● **Exercise**: In the records below, find the line with "<b>Зависимость на Абстракциях." and the line with "IDatabase* database; ...". Print both exactly, along with every line between them, and no other line.

● **Supplied data**:
● ● ● ●

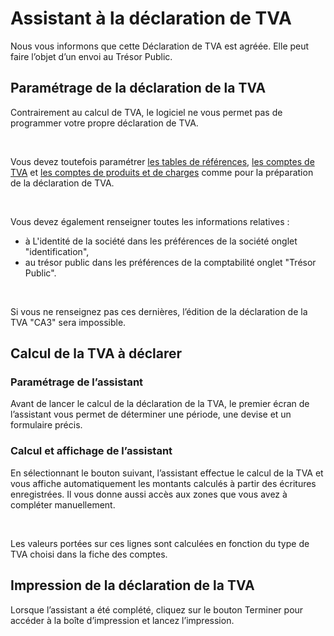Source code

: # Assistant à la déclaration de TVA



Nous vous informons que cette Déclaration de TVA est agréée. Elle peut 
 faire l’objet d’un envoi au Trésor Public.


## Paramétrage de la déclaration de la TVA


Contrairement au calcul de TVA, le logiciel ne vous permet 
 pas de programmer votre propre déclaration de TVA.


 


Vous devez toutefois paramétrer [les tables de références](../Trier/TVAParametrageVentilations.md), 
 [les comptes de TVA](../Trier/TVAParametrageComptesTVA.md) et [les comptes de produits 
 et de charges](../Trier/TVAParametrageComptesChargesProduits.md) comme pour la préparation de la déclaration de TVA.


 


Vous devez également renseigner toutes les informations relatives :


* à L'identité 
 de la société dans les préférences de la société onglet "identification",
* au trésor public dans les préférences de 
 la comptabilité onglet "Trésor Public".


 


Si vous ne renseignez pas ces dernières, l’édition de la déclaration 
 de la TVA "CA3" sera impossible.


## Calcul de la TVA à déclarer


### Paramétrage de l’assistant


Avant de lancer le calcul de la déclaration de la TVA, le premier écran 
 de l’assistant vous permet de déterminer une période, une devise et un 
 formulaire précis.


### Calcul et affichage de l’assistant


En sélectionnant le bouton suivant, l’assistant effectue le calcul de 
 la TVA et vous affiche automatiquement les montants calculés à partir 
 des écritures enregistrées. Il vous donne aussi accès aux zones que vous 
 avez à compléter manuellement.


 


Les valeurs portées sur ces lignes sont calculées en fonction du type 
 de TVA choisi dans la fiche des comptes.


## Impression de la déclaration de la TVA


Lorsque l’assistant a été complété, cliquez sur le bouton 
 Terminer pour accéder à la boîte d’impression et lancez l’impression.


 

● ● ● ●

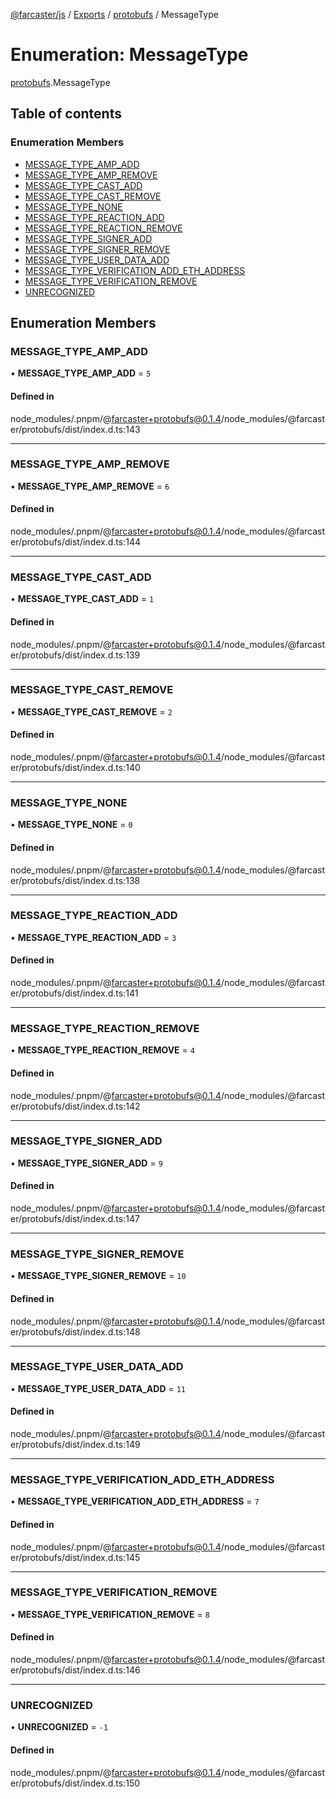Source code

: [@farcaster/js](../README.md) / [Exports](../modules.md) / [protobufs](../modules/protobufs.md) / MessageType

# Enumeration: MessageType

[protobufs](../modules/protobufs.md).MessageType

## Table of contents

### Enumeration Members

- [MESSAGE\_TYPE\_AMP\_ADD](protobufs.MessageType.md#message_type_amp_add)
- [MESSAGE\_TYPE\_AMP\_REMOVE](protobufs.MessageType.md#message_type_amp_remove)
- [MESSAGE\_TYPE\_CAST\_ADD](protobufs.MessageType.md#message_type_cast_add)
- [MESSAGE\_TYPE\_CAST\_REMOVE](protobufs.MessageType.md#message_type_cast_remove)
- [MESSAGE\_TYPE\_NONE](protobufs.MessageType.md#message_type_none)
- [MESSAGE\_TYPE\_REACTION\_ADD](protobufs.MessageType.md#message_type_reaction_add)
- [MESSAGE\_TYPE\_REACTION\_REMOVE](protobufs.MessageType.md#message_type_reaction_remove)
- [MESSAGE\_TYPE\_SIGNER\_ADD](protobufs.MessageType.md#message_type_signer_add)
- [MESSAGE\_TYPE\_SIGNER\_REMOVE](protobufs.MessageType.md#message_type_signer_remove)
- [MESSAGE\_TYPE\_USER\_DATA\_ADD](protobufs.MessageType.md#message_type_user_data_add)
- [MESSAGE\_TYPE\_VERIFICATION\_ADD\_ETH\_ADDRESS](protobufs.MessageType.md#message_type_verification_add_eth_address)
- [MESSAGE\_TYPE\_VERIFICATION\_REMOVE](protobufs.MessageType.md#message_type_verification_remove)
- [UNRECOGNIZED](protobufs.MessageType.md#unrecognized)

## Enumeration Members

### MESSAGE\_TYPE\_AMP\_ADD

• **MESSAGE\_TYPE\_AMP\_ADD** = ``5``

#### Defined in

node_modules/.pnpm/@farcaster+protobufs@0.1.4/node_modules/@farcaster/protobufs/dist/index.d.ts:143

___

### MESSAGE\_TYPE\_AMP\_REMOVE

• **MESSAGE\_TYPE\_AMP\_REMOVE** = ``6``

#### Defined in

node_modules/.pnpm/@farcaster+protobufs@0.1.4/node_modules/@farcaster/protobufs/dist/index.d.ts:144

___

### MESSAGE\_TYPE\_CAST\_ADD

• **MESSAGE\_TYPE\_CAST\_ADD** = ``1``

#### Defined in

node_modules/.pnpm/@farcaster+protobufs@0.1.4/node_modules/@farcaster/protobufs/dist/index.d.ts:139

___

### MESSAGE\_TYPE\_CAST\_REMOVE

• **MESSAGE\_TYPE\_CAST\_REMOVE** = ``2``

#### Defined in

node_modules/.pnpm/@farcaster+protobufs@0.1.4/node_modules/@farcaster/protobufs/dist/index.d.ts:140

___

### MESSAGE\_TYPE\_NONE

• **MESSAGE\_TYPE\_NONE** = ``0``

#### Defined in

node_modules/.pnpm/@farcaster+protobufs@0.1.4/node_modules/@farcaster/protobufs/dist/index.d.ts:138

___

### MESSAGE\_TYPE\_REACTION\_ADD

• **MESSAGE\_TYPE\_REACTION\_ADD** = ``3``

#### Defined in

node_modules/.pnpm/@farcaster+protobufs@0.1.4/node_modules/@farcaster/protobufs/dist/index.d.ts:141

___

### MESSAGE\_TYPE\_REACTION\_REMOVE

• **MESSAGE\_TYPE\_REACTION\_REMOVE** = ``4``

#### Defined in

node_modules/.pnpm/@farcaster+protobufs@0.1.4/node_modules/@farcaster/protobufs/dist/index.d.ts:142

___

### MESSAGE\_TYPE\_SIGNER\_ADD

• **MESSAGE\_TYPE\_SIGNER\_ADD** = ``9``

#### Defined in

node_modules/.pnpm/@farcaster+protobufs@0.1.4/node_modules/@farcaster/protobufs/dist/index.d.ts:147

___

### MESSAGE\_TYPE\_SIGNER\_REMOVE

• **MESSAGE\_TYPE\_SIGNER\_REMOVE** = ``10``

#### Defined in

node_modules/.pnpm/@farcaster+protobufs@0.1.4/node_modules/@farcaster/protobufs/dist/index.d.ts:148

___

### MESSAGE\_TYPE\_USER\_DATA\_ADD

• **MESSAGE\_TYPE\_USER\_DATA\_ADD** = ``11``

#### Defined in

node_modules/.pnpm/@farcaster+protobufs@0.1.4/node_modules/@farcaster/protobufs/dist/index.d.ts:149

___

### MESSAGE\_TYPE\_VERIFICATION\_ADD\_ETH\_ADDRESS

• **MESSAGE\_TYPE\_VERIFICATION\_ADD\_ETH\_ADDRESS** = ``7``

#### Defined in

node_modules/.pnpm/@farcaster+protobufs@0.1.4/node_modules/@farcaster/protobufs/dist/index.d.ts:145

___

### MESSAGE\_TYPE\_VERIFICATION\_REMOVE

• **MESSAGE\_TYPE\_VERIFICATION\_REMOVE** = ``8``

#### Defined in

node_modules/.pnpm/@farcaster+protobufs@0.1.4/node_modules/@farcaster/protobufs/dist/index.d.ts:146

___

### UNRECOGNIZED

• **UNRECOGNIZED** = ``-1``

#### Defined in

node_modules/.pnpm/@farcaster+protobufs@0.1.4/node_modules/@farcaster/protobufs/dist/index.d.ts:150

● ● ● ●

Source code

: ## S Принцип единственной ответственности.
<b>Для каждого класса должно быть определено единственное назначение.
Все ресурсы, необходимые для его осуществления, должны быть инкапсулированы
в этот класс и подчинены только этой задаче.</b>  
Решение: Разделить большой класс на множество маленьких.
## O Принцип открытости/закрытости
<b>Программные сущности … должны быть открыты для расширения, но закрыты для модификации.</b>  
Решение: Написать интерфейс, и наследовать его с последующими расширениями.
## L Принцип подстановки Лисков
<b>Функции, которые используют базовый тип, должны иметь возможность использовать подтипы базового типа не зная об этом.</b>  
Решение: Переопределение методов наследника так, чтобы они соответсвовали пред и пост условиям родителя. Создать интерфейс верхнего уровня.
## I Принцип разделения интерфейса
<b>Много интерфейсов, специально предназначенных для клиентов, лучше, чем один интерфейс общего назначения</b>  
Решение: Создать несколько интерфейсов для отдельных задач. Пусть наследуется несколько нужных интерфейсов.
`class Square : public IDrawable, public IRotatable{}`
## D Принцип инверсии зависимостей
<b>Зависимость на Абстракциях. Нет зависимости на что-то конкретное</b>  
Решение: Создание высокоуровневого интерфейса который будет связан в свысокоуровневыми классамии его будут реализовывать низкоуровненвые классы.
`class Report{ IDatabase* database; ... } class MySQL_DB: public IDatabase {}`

● ● ● ●

● **Solved problem**:
<b>Зависимость на Абстракциях. Нет зависимости на что-то конкретное</b>  
Решение: Создание высокоуровневого интерфейса который будет связан в свысокоуровневыми классамии его будут реализовывать низкоуровненвые классы.
`class Report{ IDatabase* database; ... } class MySQL_DB: public IDatabase {}`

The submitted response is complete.